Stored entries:
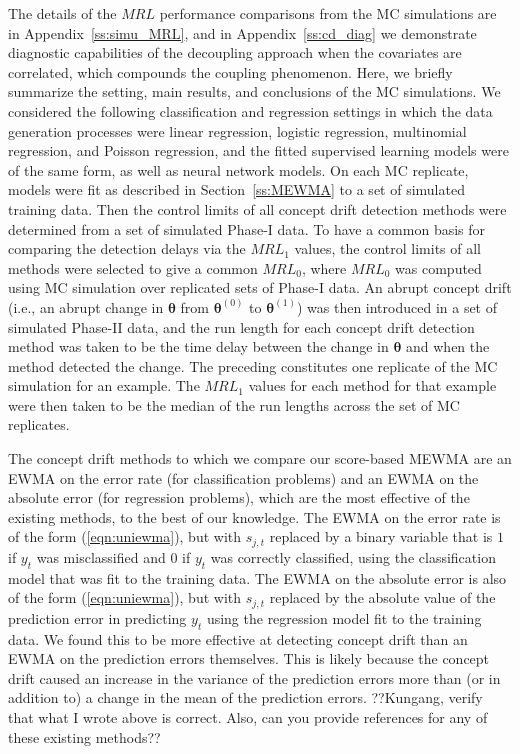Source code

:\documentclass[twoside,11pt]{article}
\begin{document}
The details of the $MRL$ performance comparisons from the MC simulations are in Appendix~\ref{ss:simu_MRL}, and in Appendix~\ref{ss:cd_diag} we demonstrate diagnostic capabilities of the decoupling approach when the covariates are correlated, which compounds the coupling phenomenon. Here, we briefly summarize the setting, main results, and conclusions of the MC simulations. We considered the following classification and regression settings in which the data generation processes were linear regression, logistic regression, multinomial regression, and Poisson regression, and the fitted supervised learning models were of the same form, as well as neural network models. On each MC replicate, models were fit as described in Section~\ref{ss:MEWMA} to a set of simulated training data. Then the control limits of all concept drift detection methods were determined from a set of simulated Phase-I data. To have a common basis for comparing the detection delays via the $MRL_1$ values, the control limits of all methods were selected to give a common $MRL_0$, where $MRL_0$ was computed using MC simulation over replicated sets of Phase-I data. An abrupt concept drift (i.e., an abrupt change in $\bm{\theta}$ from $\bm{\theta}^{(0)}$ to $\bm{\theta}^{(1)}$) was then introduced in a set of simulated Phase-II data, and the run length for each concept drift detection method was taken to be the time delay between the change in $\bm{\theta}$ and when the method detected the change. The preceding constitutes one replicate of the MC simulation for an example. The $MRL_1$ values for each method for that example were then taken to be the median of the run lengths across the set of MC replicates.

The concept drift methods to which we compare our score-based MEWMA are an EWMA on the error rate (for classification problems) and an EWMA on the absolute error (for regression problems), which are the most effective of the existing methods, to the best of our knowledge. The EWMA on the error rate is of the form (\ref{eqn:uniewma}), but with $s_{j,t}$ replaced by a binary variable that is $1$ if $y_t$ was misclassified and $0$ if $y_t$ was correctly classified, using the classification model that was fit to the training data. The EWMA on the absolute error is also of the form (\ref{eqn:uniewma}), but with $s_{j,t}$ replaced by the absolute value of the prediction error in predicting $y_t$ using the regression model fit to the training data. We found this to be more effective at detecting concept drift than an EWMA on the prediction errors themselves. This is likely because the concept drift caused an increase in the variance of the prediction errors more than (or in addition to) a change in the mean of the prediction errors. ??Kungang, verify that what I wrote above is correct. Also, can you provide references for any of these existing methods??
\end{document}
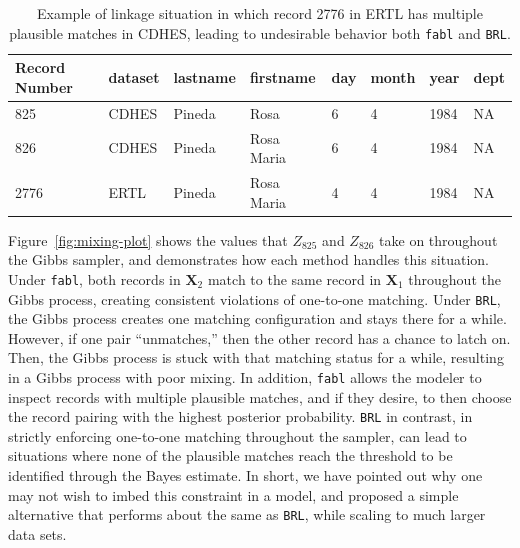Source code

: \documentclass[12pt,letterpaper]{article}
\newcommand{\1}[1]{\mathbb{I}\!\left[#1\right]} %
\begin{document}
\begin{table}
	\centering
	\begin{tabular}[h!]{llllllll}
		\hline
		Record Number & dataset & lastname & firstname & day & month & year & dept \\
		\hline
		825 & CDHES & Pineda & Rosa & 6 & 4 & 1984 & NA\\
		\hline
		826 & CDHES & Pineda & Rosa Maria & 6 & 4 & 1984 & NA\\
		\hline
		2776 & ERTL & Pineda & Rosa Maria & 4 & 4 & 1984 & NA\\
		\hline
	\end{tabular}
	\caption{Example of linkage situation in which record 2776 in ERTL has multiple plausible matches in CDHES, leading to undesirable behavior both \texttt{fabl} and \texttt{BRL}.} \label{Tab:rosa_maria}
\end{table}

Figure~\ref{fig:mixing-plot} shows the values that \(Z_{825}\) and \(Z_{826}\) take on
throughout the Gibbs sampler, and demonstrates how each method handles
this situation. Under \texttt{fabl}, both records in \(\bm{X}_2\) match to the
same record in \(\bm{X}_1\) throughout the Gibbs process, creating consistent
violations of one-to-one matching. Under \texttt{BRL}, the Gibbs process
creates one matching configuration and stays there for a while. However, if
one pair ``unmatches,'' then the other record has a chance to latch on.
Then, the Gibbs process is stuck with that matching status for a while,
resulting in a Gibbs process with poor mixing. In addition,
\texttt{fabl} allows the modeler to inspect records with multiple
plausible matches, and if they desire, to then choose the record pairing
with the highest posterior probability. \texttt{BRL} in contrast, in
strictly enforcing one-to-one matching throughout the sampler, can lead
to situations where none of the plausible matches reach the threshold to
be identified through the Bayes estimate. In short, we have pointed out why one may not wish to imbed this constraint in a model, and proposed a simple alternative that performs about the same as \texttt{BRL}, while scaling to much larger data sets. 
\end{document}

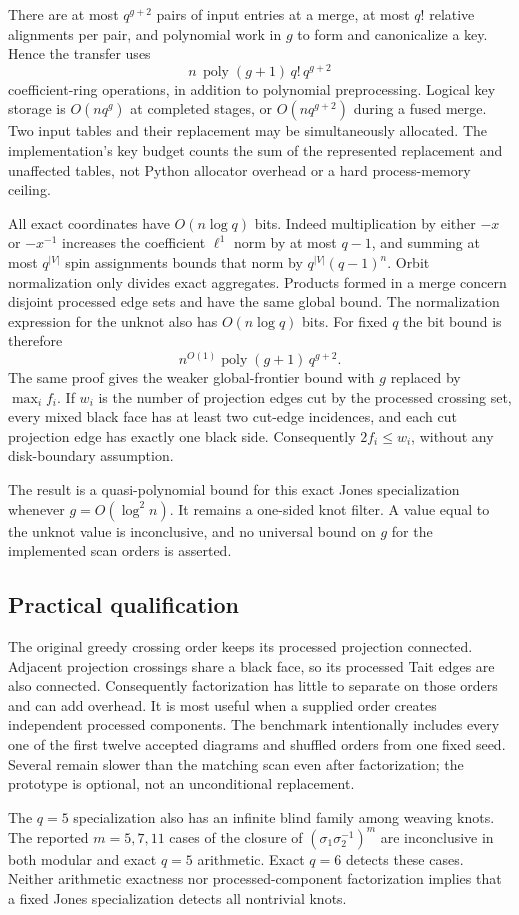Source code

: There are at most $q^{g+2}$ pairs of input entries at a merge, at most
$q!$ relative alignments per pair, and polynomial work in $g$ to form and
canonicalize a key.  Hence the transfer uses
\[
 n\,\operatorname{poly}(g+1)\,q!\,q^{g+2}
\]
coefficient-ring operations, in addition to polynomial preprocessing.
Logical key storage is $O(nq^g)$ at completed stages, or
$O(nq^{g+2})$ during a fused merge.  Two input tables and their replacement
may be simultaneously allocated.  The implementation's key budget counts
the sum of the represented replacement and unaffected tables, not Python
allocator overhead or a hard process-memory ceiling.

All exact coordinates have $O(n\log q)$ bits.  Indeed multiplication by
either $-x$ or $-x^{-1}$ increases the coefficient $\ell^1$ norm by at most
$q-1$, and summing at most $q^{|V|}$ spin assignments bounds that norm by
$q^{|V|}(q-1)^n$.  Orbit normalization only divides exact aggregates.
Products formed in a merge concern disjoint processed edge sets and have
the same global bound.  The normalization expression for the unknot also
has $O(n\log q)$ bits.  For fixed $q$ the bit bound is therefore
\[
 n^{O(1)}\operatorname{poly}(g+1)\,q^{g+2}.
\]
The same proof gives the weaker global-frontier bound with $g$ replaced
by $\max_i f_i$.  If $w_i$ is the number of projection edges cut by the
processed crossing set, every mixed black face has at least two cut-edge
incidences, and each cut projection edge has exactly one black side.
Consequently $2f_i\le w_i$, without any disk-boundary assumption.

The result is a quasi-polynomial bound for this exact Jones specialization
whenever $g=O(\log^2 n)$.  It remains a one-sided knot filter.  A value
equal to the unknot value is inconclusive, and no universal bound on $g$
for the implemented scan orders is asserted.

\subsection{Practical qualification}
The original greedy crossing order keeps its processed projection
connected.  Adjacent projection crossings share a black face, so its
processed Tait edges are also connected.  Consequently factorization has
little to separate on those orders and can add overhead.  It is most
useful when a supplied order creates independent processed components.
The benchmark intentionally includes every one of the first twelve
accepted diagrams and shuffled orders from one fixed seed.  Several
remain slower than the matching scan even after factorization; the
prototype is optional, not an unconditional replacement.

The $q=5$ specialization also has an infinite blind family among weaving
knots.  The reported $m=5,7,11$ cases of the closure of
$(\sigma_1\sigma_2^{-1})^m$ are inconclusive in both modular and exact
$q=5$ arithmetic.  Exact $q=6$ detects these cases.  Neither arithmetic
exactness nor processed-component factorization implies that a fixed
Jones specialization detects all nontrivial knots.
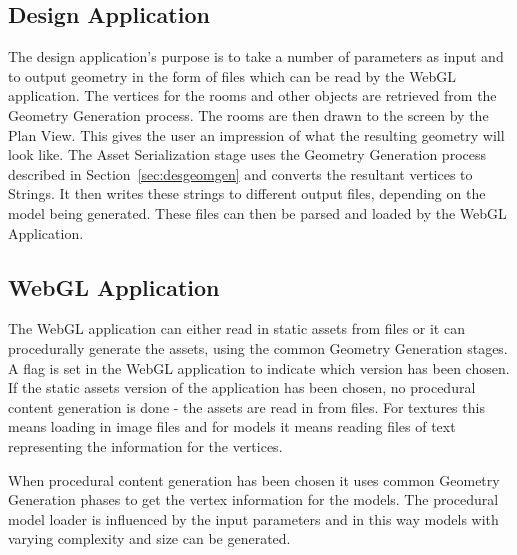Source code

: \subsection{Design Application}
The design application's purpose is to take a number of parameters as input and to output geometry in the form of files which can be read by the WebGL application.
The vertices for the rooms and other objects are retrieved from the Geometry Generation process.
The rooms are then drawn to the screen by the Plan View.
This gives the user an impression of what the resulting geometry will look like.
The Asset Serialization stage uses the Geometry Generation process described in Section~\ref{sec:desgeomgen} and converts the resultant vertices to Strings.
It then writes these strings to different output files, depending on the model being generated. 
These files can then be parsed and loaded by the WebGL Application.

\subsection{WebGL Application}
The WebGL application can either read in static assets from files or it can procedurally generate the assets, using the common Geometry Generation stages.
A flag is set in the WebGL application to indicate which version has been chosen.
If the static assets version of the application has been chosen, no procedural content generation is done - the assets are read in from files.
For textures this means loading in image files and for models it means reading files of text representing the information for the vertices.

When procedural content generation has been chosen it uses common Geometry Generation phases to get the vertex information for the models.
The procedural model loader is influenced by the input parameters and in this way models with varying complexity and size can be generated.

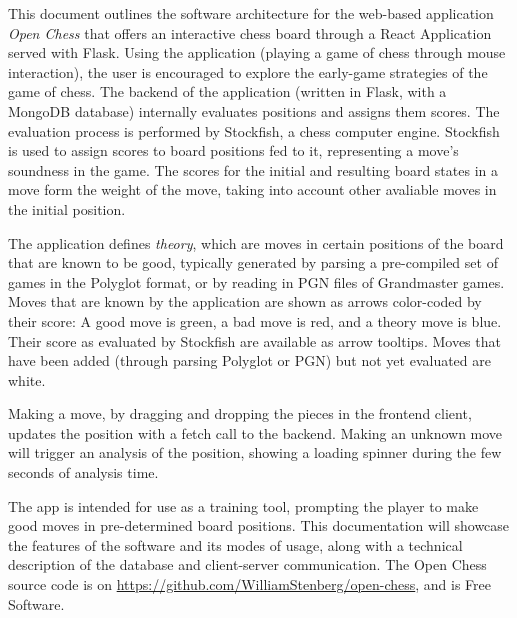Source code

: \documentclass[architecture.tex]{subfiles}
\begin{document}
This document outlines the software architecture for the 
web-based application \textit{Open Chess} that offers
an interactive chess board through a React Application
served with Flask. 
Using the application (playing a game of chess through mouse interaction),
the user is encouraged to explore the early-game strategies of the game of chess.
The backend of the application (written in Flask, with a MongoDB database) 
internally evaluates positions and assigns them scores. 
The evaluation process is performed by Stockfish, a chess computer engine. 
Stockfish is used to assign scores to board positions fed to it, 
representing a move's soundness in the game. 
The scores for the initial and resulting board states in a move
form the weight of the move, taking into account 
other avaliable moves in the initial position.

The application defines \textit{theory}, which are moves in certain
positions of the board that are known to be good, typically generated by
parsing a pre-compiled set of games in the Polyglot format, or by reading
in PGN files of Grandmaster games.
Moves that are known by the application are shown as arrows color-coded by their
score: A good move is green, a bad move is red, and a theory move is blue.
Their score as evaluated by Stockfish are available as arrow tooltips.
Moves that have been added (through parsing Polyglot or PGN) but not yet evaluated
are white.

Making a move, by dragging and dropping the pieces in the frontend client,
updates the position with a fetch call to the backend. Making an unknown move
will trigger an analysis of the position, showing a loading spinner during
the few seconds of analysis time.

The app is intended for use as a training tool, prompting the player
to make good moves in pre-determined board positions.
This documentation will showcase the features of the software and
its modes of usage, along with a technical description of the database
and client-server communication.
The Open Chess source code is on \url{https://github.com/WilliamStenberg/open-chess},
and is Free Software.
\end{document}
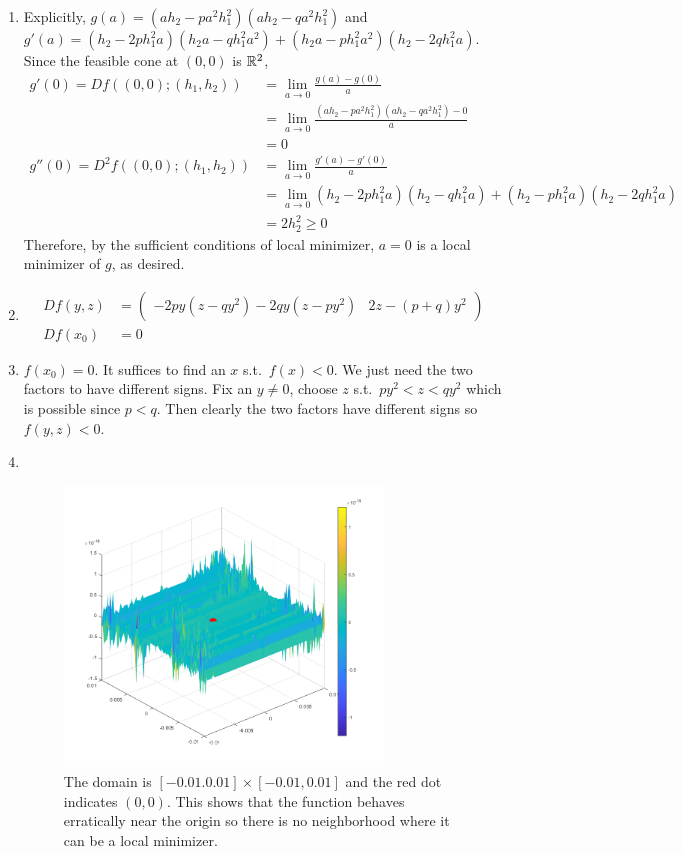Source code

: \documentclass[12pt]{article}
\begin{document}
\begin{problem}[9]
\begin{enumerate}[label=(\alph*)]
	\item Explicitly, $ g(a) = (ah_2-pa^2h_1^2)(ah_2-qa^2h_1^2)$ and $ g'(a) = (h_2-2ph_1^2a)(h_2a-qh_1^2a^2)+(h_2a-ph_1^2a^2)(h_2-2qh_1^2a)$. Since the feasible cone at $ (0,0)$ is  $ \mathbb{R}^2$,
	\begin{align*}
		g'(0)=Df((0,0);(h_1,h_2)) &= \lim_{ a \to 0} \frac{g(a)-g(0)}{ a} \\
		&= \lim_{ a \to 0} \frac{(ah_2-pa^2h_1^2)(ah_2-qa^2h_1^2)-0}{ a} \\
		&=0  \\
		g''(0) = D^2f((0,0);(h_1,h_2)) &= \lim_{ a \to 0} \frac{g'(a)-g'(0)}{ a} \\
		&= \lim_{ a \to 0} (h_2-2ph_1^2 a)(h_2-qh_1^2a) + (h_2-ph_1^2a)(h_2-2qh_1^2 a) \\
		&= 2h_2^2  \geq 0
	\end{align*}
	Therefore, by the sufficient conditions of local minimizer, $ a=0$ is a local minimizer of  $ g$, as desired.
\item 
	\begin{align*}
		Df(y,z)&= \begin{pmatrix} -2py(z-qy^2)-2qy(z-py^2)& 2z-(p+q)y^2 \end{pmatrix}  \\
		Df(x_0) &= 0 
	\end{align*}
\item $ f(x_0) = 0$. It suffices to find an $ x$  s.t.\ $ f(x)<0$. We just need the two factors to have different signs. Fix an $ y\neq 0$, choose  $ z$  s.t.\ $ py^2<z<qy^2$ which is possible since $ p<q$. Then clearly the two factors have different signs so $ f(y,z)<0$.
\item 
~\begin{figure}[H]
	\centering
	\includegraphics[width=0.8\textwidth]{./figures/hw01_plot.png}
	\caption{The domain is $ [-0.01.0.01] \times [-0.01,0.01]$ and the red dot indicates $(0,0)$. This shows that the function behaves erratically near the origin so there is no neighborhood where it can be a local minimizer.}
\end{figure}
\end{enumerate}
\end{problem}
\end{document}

Task brief: Among the records above, find each line holding the string "cases" and pull it out.

Answer section:
knots.  The reported $m=5,7,11$ cases of the closure of
$q=5$ arithmetic.  Exact $q=6$ detects these cases.  Neither arithmetic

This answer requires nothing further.